Auto loan vs personal loan: Which is a better option to buy a new car?
New Delhi: Car makers generally offer attractive deals in the month of December. Plus, interest rates on bank loans have dropped, and dealers want to liquidate year-end stocks by giving attractive discounts as well. So, is it a good time to buy a new car or another big car for the family?
At present, there are many ways to finance a new car. You may visit the local showroom of your preferred car maker to get a better knowledge of not just the features of your new car but also your financing options. The loan taken to buy a new vehicle is a car loan.
Typically, car loans are of three to five years tenure but some banks may offer loans for up to seven years, too. A loan for longer duration may mean smaller equated monthly instalments (EMIs), which make the vehicle seems more affordable, but overall, you pay more as interest. It is important to keep in mind that a car is a depreciating asset, so taking a loan for a longer period may not be the best thing to do.
Some private sector banks, for instance, give a loan for the full ex-showroom price of the car, while others may offer a loan up to 80 per cent. A car loan can be taken only for the purpose of purchasing a car. However, a person can easily buy a new car using a personal loan.

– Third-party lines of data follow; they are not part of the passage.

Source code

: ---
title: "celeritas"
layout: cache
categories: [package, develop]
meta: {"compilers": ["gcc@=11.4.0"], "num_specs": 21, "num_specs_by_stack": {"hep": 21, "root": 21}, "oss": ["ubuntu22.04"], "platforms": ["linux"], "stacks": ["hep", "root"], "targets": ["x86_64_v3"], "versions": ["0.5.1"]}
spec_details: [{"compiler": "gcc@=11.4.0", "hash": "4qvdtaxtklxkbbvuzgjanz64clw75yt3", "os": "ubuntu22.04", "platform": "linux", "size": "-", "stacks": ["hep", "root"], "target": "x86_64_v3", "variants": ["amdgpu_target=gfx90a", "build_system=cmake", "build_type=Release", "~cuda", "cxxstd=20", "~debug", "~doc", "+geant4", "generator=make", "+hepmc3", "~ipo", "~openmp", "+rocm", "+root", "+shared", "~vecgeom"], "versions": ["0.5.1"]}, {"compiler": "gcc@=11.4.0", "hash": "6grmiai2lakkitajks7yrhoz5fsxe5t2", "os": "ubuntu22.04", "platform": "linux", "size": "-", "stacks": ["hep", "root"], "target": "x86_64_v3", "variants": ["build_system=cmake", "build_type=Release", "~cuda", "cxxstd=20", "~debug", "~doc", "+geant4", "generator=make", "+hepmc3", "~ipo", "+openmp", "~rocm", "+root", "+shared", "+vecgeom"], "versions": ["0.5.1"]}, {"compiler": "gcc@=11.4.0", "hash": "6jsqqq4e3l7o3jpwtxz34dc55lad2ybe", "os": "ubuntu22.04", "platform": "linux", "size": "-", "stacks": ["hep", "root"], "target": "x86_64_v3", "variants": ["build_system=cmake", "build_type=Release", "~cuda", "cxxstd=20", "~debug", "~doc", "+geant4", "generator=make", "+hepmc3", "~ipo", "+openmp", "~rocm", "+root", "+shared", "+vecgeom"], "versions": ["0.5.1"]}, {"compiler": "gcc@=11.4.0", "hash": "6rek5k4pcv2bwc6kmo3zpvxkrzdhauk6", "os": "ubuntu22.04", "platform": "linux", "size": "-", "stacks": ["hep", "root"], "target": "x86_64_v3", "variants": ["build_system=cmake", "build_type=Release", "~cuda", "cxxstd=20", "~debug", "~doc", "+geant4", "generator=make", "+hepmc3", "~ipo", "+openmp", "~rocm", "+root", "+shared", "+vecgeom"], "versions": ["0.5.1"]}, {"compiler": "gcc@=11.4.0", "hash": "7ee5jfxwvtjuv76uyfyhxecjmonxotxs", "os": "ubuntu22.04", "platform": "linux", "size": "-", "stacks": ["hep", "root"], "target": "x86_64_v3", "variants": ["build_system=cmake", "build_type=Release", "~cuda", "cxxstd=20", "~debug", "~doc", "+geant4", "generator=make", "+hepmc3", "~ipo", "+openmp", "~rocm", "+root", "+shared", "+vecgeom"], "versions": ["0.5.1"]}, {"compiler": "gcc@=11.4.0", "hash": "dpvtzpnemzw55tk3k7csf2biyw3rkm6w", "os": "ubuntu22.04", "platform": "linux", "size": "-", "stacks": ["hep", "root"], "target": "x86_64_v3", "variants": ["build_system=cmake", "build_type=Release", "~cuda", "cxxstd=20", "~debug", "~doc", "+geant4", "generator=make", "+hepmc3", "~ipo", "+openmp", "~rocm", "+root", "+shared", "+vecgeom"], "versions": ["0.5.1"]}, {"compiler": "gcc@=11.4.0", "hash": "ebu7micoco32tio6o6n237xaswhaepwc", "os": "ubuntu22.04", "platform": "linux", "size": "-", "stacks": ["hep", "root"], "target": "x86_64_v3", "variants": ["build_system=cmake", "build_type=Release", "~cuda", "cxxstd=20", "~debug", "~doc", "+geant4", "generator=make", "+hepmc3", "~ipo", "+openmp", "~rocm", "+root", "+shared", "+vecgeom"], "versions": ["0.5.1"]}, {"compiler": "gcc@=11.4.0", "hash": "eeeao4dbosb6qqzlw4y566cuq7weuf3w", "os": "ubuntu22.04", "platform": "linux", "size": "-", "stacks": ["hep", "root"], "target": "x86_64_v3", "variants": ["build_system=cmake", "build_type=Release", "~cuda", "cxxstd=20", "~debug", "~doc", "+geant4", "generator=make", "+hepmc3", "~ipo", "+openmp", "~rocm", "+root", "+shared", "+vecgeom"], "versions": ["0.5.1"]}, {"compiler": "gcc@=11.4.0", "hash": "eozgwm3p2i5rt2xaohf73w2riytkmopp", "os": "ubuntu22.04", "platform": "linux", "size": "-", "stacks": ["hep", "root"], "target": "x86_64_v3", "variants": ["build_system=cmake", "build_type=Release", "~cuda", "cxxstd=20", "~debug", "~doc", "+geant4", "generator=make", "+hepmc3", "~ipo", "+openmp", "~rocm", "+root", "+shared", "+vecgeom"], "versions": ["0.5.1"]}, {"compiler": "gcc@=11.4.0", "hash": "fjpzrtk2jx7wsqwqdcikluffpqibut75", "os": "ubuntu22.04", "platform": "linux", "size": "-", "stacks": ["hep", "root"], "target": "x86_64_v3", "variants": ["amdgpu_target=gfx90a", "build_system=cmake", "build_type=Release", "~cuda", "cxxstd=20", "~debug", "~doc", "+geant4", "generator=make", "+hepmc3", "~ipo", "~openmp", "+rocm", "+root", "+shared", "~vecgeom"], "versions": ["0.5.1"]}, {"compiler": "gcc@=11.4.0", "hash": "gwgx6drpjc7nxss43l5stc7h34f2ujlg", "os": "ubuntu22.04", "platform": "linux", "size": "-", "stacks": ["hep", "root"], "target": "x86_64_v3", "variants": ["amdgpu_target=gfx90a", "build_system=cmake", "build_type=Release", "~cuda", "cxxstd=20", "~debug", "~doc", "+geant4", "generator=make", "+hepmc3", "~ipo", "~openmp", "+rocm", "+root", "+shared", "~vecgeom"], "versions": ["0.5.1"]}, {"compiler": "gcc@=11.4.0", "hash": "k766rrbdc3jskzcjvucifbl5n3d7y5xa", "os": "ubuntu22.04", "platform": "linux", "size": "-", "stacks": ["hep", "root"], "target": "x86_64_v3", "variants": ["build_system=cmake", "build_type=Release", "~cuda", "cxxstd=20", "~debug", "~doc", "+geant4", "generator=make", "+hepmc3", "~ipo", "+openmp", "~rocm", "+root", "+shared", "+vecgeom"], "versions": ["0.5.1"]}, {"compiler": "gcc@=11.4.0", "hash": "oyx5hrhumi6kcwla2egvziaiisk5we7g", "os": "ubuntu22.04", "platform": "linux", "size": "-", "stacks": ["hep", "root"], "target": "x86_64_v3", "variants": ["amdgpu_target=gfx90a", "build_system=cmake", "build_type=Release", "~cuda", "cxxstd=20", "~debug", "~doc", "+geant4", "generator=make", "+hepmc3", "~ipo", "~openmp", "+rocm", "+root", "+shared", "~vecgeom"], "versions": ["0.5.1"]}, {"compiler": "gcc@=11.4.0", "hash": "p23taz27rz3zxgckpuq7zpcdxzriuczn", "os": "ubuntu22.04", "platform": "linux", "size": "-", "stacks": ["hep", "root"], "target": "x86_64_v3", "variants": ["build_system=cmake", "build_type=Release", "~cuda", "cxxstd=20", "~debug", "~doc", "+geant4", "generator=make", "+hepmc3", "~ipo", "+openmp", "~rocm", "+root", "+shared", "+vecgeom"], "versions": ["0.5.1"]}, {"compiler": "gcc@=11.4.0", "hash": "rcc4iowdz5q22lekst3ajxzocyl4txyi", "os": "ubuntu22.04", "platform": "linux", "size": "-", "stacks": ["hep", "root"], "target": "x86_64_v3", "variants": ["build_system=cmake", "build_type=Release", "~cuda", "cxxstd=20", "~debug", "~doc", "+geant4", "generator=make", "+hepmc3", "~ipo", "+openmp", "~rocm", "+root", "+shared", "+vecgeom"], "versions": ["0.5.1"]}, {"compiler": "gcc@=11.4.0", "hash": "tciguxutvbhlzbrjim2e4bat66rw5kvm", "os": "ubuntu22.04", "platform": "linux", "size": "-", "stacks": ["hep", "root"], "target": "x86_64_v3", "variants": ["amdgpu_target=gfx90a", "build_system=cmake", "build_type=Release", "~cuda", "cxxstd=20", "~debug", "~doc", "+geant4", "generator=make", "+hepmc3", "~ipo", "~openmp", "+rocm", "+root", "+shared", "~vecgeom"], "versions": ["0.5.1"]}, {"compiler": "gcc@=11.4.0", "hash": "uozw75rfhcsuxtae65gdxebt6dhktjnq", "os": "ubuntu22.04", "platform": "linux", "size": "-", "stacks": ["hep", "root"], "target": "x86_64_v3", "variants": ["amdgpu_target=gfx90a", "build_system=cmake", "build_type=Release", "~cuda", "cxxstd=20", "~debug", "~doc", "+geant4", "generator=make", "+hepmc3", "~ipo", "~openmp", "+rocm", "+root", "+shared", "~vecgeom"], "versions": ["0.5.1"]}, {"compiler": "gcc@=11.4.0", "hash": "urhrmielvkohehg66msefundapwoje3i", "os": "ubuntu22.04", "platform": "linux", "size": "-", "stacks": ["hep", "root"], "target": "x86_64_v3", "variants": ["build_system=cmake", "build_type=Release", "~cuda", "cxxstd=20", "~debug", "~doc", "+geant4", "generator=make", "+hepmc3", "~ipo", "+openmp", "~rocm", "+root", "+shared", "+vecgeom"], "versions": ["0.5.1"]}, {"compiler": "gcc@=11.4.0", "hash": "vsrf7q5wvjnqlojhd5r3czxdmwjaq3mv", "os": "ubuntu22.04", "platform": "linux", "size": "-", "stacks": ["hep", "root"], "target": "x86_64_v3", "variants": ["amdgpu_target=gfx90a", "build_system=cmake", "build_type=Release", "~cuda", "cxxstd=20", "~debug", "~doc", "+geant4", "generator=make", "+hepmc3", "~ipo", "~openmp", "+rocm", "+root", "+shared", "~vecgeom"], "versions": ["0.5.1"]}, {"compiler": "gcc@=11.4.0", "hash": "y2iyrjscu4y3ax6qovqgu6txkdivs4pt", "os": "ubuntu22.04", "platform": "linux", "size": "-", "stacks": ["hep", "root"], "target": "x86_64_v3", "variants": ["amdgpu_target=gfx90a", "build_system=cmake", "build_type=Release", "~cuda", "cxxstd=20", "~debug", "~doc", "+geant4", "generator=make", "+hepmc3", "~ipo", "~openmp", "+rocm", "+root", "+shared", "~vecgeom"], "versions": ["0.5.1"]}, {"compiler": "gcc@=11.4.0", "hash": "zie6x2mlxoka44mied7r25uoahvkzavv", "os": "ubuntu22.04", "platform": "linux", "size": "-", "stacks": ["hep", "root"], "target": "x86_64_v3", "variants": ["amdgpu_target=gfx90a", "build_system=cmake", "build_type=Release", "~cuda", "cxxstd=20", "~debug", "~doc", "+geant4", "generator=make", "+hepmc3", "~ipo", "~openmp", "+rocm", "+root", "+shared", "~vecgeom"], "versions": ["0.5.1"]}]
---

A car loan is a secured loan and it is provided against security, which is the vehicle itself. When you take a loan from a bank to buy a car, the car gets hypothecated to the bank. Simply put, the car is being hypothecated to the bank will remain in the possession and use of the borrower. Unfortunately, if you fail to repay your loan, the bank can repossess the car to recover its dues.
A personal loan, on the other hand, is an unsecured loan provided without any collateral. Plus, the lender does not ask the reason for taking such a loan. You can take a personal loan for a dream holiday abroad, to refurbish your home or even buying your dream car. More importantly, since it is an unsecured loan, your car is not hypothecated to the bank, and, therefore, cannot be repossessed by the bank. However, your credit score takes a beating and failure to repay the loan will attract stringent legal actions.
Banks or auto finance companies have interest rates ranging from 9 per cent to 15 per cent per annum. However, a personal loan from the same bank may charge 10.35 per cent to 21.5 per cent per annum. Also, a car loan from an auto finance company has to be paid back in maximum five years.
Let’s check the impact on your pocket from the differing rates.
Consider you have taken a loan of Rs 5 lakh for five years. On a car loan at 10 per cent interest, your equated monthly instalment (EMI) will be Rs 10,624 and your total interest will be Rs 1.37 lakh.
A personal loan, for instance, of Rs 5 lakh taken for five years at an interest rate of 16 per cent will mean an EMI of Rs 12,159. The total interest cost will come to about Rs 2.29 lakh over the tenure of the loan.
In a nutshell, before taking any loan, a person should always compare the interest rates charged by various lenders.